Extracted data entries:
◆ ◆ ◆ ◆

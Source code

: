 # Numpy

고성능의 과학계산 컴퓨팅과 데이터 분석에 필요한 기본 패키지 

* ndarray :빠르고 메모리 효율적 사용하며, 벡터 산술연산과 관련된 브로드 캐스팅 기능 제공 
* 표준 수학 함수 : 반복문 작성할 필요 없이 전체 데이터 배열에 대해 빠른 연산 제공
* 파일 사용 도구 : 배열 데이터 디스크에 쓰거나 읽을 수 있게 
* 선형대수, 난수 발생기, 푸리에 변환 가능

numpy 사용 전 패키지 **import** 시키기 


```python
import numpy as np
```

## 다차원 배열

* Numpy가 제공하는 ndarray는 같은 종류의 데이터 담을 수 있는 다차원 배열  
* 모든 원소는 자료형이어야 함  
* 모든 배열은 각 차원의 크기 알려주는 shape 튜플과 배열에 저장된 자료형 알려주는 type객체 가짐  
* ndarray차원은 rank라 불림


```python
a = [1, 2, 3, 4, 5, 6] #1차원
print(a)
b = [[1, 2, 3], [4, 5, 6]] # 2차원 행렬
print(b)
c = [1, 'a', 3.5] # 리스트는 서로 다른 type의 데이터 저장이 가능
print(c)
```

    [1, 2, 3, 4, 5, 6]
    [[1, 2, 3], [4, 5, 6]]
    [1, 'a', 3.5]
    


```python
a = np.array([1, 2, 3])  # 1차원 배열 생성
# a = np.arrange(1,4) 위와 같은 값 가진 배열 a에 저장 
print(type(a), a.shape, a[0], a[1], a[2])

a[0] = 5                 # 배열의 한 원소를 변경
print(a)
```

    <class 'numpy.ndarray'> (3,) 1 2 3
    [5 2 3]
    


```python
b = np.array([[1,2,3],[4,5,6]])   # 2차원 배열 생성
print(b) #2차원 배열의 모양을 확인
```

◆ ◆ ◆ ◆

Instructions to follow —
Count how many lines in the records hold the string "shape"; reply with the number alone.

Output of the exercise —
2